Par dérogation à l'article L. 223-8 du code du travail et à l'article 502 de la convention collective, il est attribué au personnel des 3 x 8 continus, pour les congés payés pris entre le 1er novembre et le 30 avril :

-1 poste ouvré de congé supplémentaire pour 2 à 4 postes de congés payés pris entre ces dates ;

-2 postes ouvrés de congé supplémentaire pour 5 à 9 postes ouvrés de congés payés pris entre ces dates ;

-3 postes ouvrés de congé supplémentaire pour 10 à 15 postes ouvrés de congés payés pris entre ces dates ;

-4 postes ouvrés de congé supplémentaire au-delà de 15 postes ouvrés de congés payés pris entre ces dates.

Sous-section 2 : Congé de formation des jeunes travailleurs

Article 809 : Congés de formation des jeunes travailleurs

Les salariés qui ne sont pas titulaires d'un diplôme professionnel, ou qui ne sont pas liés par un contrat de travail prévoyant une formation professionnelle répondant à des conditions fixées par voie législative ou réglementaire, ont droit, jusqu'à ce qu'ils atteignent l'âge de 25 ans révolus, à un congé qui ne peut excéder 200 heures par an, leur permettant de suivre des stages du type de ceux définis à l'article L. 900-2 du code du travail. Le bénéfice de ce congé ne peut leur être refusé.

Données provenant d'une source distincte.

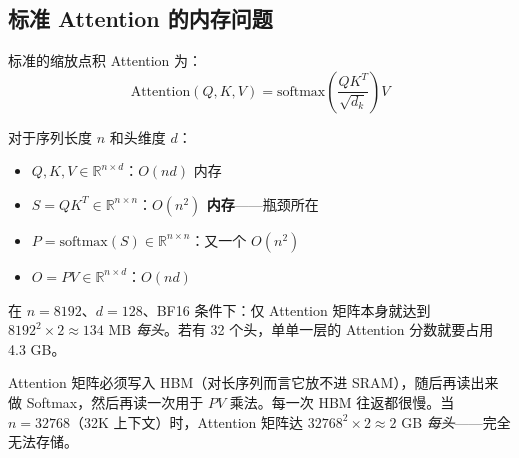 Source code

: \subsection{标准 Attention 的内存问题}
\label{the-standard-attention-memory-problem}

标准的缩放点积 Attention 为：
\[
\text{Attention}(Q, K, V) = \text{softmax}\!\left(\frac{QK^T}{\sqrt{d_k}}\right) V
\]

\begin{keybox}
对于序列长度 $n$ 和头维度 $d$：

\begin{itemize}
  \item $Q, K, V \in \mathbb{R}^{n \times d}$：$O(nd)$ 内存
  \item $S = QK^T \in \mathbb{R}^{n \times n}$：\textbf{$O(n^2)$ 内存}——瓶颈所在
  \item $P = \text{softmax}(S) \in \mathbb{R}^{n \times n}$：又一个 $O(n^2)$
  \item $O = PV \in \mathbb{R}^{n \times d}$：$O(nd)$
\end{itemize}

在 $n=8192$、$d=128$、BF16 条件下：仅 Attention 矩阵本身就达到 $8192^2 \times 2 \approx 134$ MB \emph{每头}。若有 32 个头，单单一层的 Attention 分数就要占用 4.3 GB。
\end{keybox}

\begin{intuitionbox}
Attention 矩阵必须写入 HBM（对长序列而言它放不进 SRAM），随后再读出来做 Softmax，然后再读一次用于 $PV$ 乘法。每一次 HBM 往返都很慢。当 $n=32768$（32K 上下文）时，Attention 矩阵达 $32768^2 \times 2 \approx 2$ GB \emph{每头}——完全无法存储。
\end{intuitionbox}

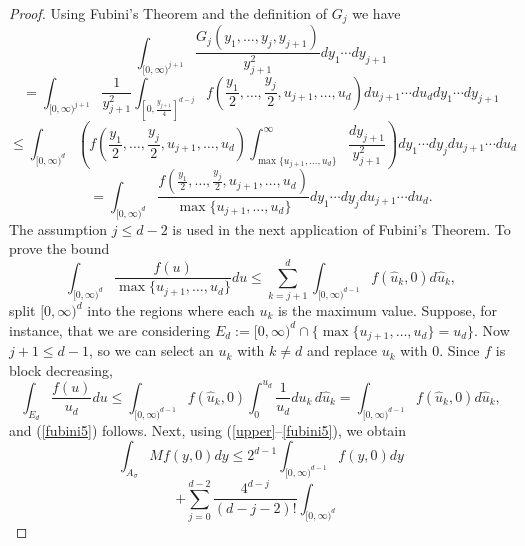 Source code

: \documentclass[12pt]{amsart}
\numberwithin{equation}{section}
\theoremstyle{plain}
\theoremstyle{definition}
\theoremstyle{remark}
\begin{document}
\begin{proof}
Using Fubini's Theorem and the definition of $G_j$ we have
\begin{equation}\label{fubini}
\int_{[0,\infty)^{j+1}}
  \frac{G_j(y_1,\ldots,y_j,y_{j+1})}{y_{j+1}^2}dy_1\cdots dy_{j+1}
\end{equation}
\begin{equation} \label{fubini2}
=
\int_{[0,\infty)^{j+1}}
  \frac{1}{y_{j+1}^2}\int_{\left[0,\frac{y_{j+1}}{4}\right]^{d-j}}f\left(\frac{y_1}{2},\ldots,\frac{y_j}{2},u_{j+1},\ldots,u_{d}\right)
  du_{j+1}\cdots
  du_d dy_1\cdots dy_{j+1}
 \end{equation}
 \begin{equation} \label{fubini3}
\le
\int_{[0,\infty)^{d}}
 \left(f\left(\frac{y_1}{2},\ldots,\frac{y_j}{2},u_{j+1},\ldots, u_{d}\right) \int_{\max\{u_{j+1},\ldots, u_{d}\}}^\infty \frac{dy_{j+1}}{y_{j+1}^2}\right)
 dy_1\cdots dy_{j} du_{j+1}\cdots
  du_d
 \end{equation}
 \begin{equation} \label{fubini4}
=
\int_{[0,\infty)^{d}} \frac{f(\frac{y_1}{2},\ldots,\frac{y_j}{2},u_{j+1},\ldots,u_{d})}{\max\{u_{j+1},\ldots,u_d\}}
 dy_1\cdots dy_{j} du_{j+1}\cdots
  du_d.
 \end{equation}
 The assumption $j\le d -2$ is used in the next application
 of Fubini's Theorem. To prove the bound
 \begin{equation}\label{fubini5}
\int_{[0,\infty)^d}
  \frac{f(u)}{\max\{u_{j+1},\ldots,u_d\}}
   du\le
\sum_{k=j+1}^d\int_{[0,\infty)^{d-1}}f(\hat{u}_k,0)
   d\hat{u}_k,
\end{equation}
split $[0,\infty)^d$ into the regions  where each
$u_k$ is the maximum value. Suppose, for instance,
that we are considering
$E_d := [0,\infty)^d\cap \{\max\{u_{j+1},\ldots,u_d\} = u_d\}$.
Now $j + 1\le d - 1$, so we can select an $u_k$ with $k\ne d$
and replace $u_k$ with $0$. Since $f$ is block decreasing,
\begin{equation*}
\int_{E_d}
  \frac{f(u)}{u_d}
   du\le
\int_{[0,\infty)^{d-1}}f(\hat{u}_k,0)\int_0^{u_d} \frac{1}{u_d} d u_k \,
   d\hat{u}_k = \int_{[0,\infty)^{d-1}}f(\hat{u}_k,0)
   d\hat{u}_k,
\end{equation*}
and (\ref{fubini5}) follows.
Next, using (\ref{upper}--\ref{fubini5}), we obtain
\begin{equation*}
  \int_{A_\sigma}Mf(y,0)dy \le 2^{d-1}
  \int_{[0,\infty)^{d-1}}f(y,0)dy
\end{equation*}
\begin{equation*}
 + \sum_{j=0}^{d-2}\frac{4^{d-j}}{(d-j-2)!}\int_{[0,\infty)^d}

\end{equation*}
\end{proof}
\end{document}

Sous-section 2 : Congé de formation des jeunes travailleurs

Rémunération

Article 810


Ce congé ouvre droit au maintien de la rémunération. Des accords particuliers peuvent prévoir des dérogations à la limite de 200 heures prévue à l'article précédent lorsque la formation poursuivie est sanctionnée par un diplôme professionnel.

Les entreprises prendront les mesures nécessaires pour libérer les jeunes travailleurs visés à l'article ci-dessus, dès lors qu'existeront et fonctionneront les moyens d'enseignement.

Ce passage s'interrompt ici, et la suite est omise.